In recent weeks, there have been confirmed reports the defence force has sent — with the unqualified support of Defence Minister Richard Marles — show cause notices to several former and serving special forces commanders as to why they should retain individual honours associated with their deployments in Afghanistan.

The possibility of such a review was, of course, conceived in one of 143 recommendations in the Brereton report, but was memorably shelved last year at the urging of the Morrison government, along with any move to strip special forces troops of their meritorious unit citation.

“This is how we deal with these issues in Australia,” Morrison said of his decision to override defence chief Angus Campbell at the time, “according to the rule of law, the presumption of innocence until proven guilty”.

Yet traces of a shift in approach can also be found in statements by Marles since July, and reaffirmed as recently as last week, regarding the government’s commitment to compensating the families of those killed by Australian soldiers in possible violation of the laws of war.

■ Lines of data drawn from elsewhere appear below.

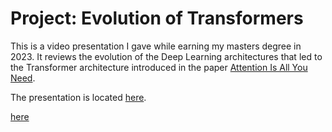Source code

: # Project: Evolution of Transformers

This is a video presentation I gave while earning my masters degree in 2023. It reviews the evolution of the Deep Learning architectures that led to the Transformer architecture introduced in the paper [Attention Is All You Need](https://arxiv.org/pdf/1706.03762.pdf).

The presentation is located [here](https://github.com/efarish/portfolio/blob/main/research/transformers/Farish_M13_Paper_Prez.mp4).

<a href="https://github.com/efarish/portfolio/blob/main/research/transformers/Farish_M13_Paper_Prez.mp4" target="_blank">here</a>

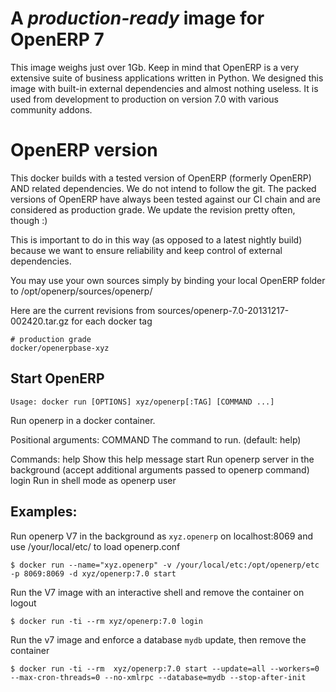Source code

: A *production-ready* image for OpenERP 7 
========================================

This image weighs just over 1Gb. Keep in mind that OpenERP is a very extensive suite of business applications written in Python. We designed this image with built-in external dependencies and almost nothing useless. It is used from development to production on version 7.0 with various community addons.

OpenERP version
============

This docker builds with a tested version of OpenERP (formerly OpenERP) AND related dependencies. We do not intend to follow the git. The packed versions of OpenERP have always been tested against our CI chain and are considered as production grade. We update the revision pretty often, though :)

This is important to do in this way (as opposed to a latest nightly build) because we want to ensure reliability and keep control of external dependencies.

You may use your own sources simply by binding your local OpenERP folder to /opt/openerp/sources/openerp/

Here are the current revisions from  sources/openerp-7.0-20131217-002420.tar.gz for each docker tag

    # production grade
    docker/openerpbase-xyz

Start OpenERP
----------

`Usage: docker run [OPTIONS] xyz/openerp[:TAG] [COMMAND ...]`

Run openerp in a docker container.

Positional arguments:
  COMMAND          The command to run. (default: help)

Commands:
  help             Show this help message
  start            Run openerp server in the background (accept additional arguments passed to openerp command)
  login            Run in shell mode as openerp user

Examples:
----------
  
  Run openerp V7 in the background as `xyz.openerp` on localhost:8069 and use /your/local/etc/ to load openerp.conf

	$ docker run --name="xyz.openerp" -v /your/local/etc:/opt/openerp/etc -p 8069:8069 -d xyz/openerp:7.0 start

  Run the V7 image with an interactive shell and remove the container on logout

  	$ docker run -ti --rm xyz/openerp:7.0 login

  Run the v7 image and enforce a database `mydb` update, then remove the container

	$ docker run -ti --rm  xyz/openerp:7.0 start --update=all --workers=0 --max-cron-threads=0 --no-xmlrpc --database=mydb --stop-after-init
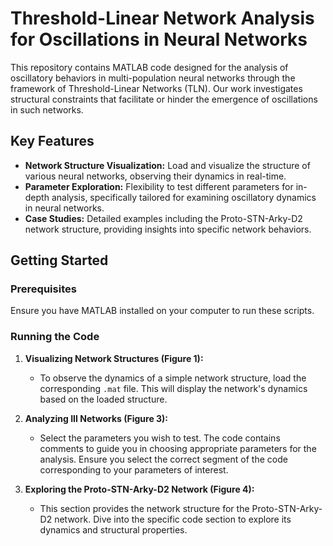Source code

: # Threshold-Linear Network Analysis for Oscillations in Neural Networks

This repository contains MATLAB code designed for the analysis of oscillatory behaviors in multi-population neural networks through the framework of Threshold-Linear Networks (TLN). Our work investigates structural constraints that facilitate or hinder the emergence of oscillations in such networks.

## Key Features

- **Network Structure Visualization:** Load and visualize the structure of various neural networks, observing their dynamics in real-time.
- **Parameter Exploration:** Flexibility to test different parameters for in-depth analysis, specifically tailored for examining oscillatory dynamics in neural networks.
- **Case Studies:** Detailed examples including the Proto-STN-Arky-D2 network structure, providing insights into specific network behaviors.

## Getting Started

### Prerequisites

Ensure you have MATLAB installed on your computer to run these scripts.

### Running the Code

1. **Visualizing Network Structures (Figure 1):**  
   - To observe the dynamics of a simple network structure, load the corresponding `.mat` file. This will display the network's dynamics based on the loaded structure.

2. **Analyzing III Networks (Figure 3):**  
   - Select the parameters you wish to test. The code contains comments to guide you in choosing appropriate parameters for the analysis. Ensure you select the correct segment of the code corresponding to your parameters of interest.

3. **Exploring the Proto-STN-Arky-D2 Network (Figure 4):**  
   - This section provides the network structure for the Proto-STN-Arky-D2 network. Dive into the specific code section to explore its dynamics and structural properties.
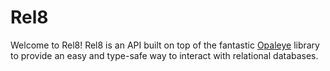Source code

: # Rel8

Welcome to Rel8! Rel8 is an API built on top of the
fantastic [Opaleye](https://hackage.haskell.org/package/opaleye) library to
provide an easy and type-safe way to interact with relational databases.
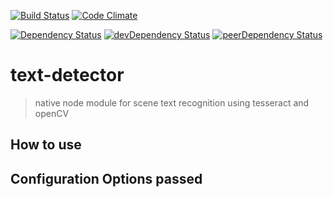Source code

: [![Build Status](https://travis-ci.org/pranavjha/text-detector.svg)](https://travis-ci.org/pranavjha/text-detector)
[![Code Climate](https://codeclimate.com/github/pranavjha/text-detector/badges/gpa.svg)](https://codeclimate.com/github/pranavjha/text-detector)

[![Dependency Status](https://david-dm.org/pranavjha/text-detector.svg)](https://david-dm.org/pranavjha/text-detector)
[![devDependency Status](https://david-dm.org/pranavjha/text-detector/dev-status.svg)](https://david-dm.org/pranavjha/text-detector#info=devDependencies)
[![peerDependency Status](https://david-dm.org/pranavjha/text-detector/peer-status.svg)](https://david-dm.org/pranavjha/text-detector#info=peerDependencies)


# text-detector

> native node module for scene text recognition using tesseract and openCV


## How to use



## Configuration Options passed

This initiative, too, was a central recommendation of the four-year Brereton inquiry, but one which similarly languished and fell to the wayside under the Morrison government.

Distilled, the temptation here is to see these developments as emblematic of what commonly manifests as a difference in policy emphasis when a new government takes the reins. But it’s a view that is, at best, partial. Much, after all, has been made of the Albanese government’s wider ambition to right the consequences of several years of foreign policy blunders bookended by Coalition incompetence, and these movements appear to fit the mould.

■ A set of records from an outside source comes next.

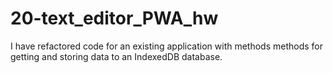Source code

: # 20-text_editor_PWA_hw
I have refactored code for an existing application with methods methods for getting and storing data to an IndexedDB database.
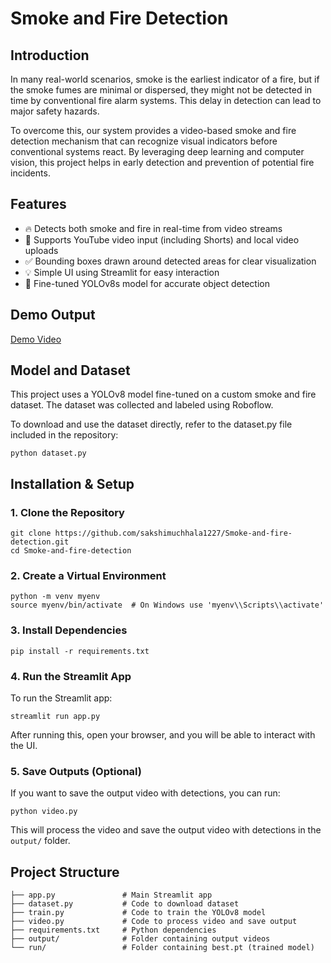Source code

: <!DOCTYPE html>
<html lang="en">
<head>
    <meta charset="UTF-8">
    <meta name="viewport" content="width=device-width, initial-scale=1.0">
    <title>Smoke and Fire Detection Project</title>
</head>
<body>

<h1>Smoke and Fire Detection</h1>

<h2>Introduction</h2>
<p>In many real-world scenarios, smoke is the earliest indicator of a fire, but if the smoke fumes are minimal or dispersed, they might not be detected in time by conventional fire alarm systems. This delay in detection can lead to major safety hazards.</p>
<p>To overcome this, our system provides a video-based smoke and fire detection mechanism that can recognize visual indicators before conventional systems react. By leveraging deep learning and computer vision, this project helps in early detection and prevention of potential fire incidents.</p>

<h2>Features</h2>
<ul>
    <li>🔥 Detects both smoke and fire in real-time from video streams</li>
    <li>🎥 Supports YouTube video input (including Shorts) and local video uploads</li>
    <li>✅ Bounding boxes drawn around detected areas for clear visualization</li>
    <li>💡 Simple UI using Streamlit for easy interaction</li>
    <li>🧠 Fine-tuned YOLOv8s model for accurate object detection</li>
</ul>

<h2>Demo Output</h2>
<p><a href="https://github.com/sakshimuchhala1227/Smoke-and-fire-detection/blob/main/output/out_vehicle_fire.mp4">Demo Video</a></p>

<h2>Model and Dataset</h2>
<p>This project uses a YOLOv8 model fine-tuned on a custom smoke and fire dataset. The dataset was collected and labeled using Roboflow.</p>
<p>To download and use the dataset directly, refer to the dataset.py file included in the repository:</p>
<pre><code>python dataset.py</code></pre>

<h2>Installation & Setup</h2>
<h3>1. Clone the Repository</h3>
<pre><code>git clone https://github.com/sakshimuchhala1227/Smoke-and-fire-detection.git
cd Smoke-and-fire-detection</code></pre>

<h3>2. Create a Virtual Environment</h3>
<pre><code>python -m venv myenv
source myenv/bin/activate  # On Windows use 'myenv\\Scripts\\activate'</code></pre>

<h3>3. Install Dependencies</h3>
<pre><code>pip install -r requirements.txt</code></pre>

<h3>4. Run the Streamlit App</h3>
<p>To run the Streamlit app:</p>
<pre><code>streamlit run app.py</code></pre>
<p>After running this, open your browser, and you will be able to interact with the UI.</p>

<h3>5. Save Outputs (Optional)</h3>
<p>If you want to save the output video with detections, you can run:</p>
<pre><code>python video.py</code></pre>
<p>This will process the video and save the output video with detections in the <code>output/</code> folder.</p>

<h2>Project Structure</h2>
<pre><code>├── app.py               # Main Streamlit app
├── dataset.py           # Code to download dataset
├── train.py             # Code to train the YOLOv8 model
├── video.py             # Code to process video and save output
├── requirements.txt     # Python dependencies
├── output/              # Folder containing output videos
└── run/                 # Folder containing best.pt (trained model)
</code></pre>

</body>
</html>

In this connection, there is no denying that Morrison’s failure to heed the warnings of senior defence officials, regarding the risk of perceived inaction on the Brereton inquiry, has been costly.

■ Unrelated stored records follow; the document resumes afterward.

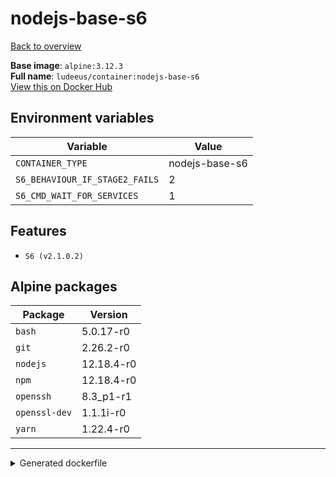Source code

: # nodejs-base-s6

[Back to overview](../index.md)

**Base image**: `alpine:3.12.3`  
**Full name**: `ludeeus/container:nodejs-base-s6`  
[View this on Docker Hub](https://hub.docker.com/r/ludeeus/container/tags?page=1&name=nodejs-base-s6)

## Environment variables

Variable | Value 
-- | --
`CONTAINER_TYPE` | nodejs-base-s6
`S6_BEHAVIOUR_IF_STAGE2_FAILS` | 2
`S6_CMD_WAIT_FOR_SERVICES` | 1

## Features

- `S6 (v2.1.0.2)`

## Alpine packages

Package | Version 
-- | --
`bash` | 5.0.17-r0
`git` | 2.26.2-r0
`nodejs` | 12.18.4-r0
`npm` | 12.18.4-r0
`openssh` | 8.3_p1-r1
`openssl-dev` | 1.1.1i-r0
`yarn` | 1.22.4-r0



***
<details>
<summary>Generated dockerfile</summary>

<pre>
FROM alpine:3.12.3

ENV CONTAINER_TYPE=nodejs-base-s6
ENV S6_BEHAVIOUR_IF_STAGE2_FAILS=2
ENV S6_CMD_WAIT_FOR_SERVICES=1

COPY rootfs/s6/install /s6/install

RUN  \ 
    apk add --no-cache  \ 
        bash=5.0.17-r0 \ 
        git=2.26.2-r0 \ 
        nodejs=12.18.4-r0 \ 
        npm=12.18.4-r0 \ 
        openssh=8.3_p1-r1 \ 
        openssl-dev=1.1.1i-r0 \ 
        yarn=1.22.4-r0 \ 
    && bash /s6/install \ 
    && rm -R /s6 \ 
    && rm -rf /var/cache/apk/* \ 
    && rm -fr /tmp/* /var/{cache,log}/*




</pre>

<i>This is a generated version of the context used while building the container, some of the labels will not be correct since they use information in the action that publishes the container</i>
</details>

For one, the near-indelible impression that allegations of war crimes committed by Australian soldiers enjoy a level of impunity or indifference to censure has severely blunted the government’s criticism of human rights abuses elsewhere. Nowhere has this reality been more profoundly laid bare than with respect to China, which has routinely returned the charge with interest.

Opposition defence spokesman Andrew Hastie — a former SAS captain who served in Afghanistan — recently echoed this view, citing the inevitable demise of moral authority that accompanies national failures to reckon with dark chapters of the past.

“The Brereton inquiry, as it is known, has been very tough, but it has been necessary,” he told a London audience in July. “For if we cannot hold ourselves to account for unlawful battlefield conduct in Afghanistan, by what standard do we condemn Russian acts of barbarity in Ukraine?”

On a granular level, then, the narrative underpinning the Albanese government’s willingness to tread where the former government resisted is a simple, if not self-serving, one: failure to act on the report’s recommendations harms Australia’s moral integrity, the absence of which diminishes its diplomatic weight on the global stage and, in turn, obstructs its national interest.

Lost in any commentary so far, however, is consideration of the extent to which this approach could — in time — redefine the limits of Australia’s identity.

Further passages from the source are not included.